[[ Supplied material, beginning ]]

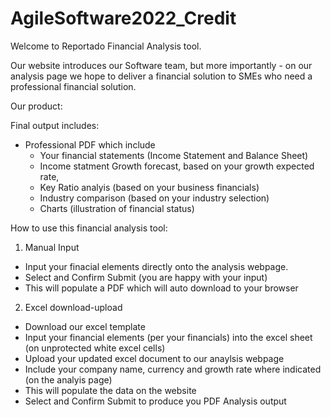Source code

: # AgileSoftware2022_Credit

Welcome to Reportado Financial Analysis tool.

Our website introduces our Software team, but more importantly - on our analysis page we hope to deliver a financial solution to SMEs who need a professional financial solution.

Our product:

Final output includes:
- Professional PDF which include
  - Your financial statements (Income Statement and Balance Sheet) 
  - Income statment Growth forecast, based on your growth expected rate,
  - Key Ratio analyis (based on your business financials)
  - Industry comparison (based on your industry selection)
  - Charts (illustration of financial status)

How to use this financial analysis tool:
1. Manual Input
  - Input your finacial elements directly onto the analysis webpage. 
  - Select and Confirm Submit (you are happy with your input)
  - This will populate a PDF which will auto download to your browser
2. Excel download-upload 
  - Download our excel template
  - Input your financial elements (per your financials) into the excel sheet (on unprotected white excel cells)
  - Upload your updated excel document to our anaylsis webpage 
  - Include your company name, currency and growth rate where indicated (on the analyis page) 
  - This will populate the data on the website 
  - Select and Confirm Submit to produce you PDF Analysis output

[[ Supplied material, end ]]
[[ Supplied material, beginning ]]

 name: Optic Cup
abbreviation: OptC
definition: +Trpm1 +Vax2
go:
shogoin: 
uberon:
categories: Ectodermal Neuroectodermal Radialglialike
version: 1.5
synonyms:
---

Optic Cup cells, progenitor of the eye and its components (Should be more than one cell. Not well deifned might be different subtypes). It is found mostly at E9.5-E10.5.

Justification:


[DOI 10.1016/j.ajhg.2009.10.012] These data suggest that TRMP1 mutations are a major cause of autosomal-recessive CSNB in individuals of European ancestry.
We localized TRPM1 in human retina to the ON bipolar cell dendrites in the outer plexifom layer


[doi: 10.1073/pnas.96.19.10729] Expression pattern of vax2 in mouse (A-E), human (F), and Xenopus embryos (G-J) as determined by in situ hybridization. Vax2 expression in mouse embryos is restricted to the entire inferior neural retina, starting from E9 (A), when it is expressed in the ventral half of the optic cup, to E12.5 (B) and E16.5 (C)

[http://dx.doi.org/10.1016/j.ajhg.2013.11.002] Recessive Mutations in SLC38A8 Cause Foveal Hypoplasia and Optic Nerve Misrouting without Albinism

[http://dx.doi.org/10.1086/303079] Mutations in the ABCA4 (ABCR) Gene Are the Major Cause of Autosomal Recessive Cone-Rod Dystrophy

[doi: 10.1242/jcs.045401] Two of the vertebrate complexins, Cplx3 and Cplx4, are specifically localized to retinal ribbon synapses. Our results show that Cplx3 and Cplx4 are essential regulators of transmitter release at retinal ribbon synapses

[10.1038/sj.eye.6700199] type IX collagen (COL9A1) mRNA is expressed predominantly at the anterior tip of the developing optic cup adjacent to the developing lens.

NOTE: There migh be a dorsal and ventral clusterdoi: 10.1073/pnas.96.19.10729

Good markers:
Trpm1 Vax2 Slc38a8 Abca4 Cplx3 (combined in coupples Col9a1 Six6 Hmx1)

[[ Supplied material, end ]]

* Activity:
Where a line in the records above contains the string "which", return that line.

* Exercise answer:
- Professional PDF which include
  - This will populate a PDF which will auto download to your browser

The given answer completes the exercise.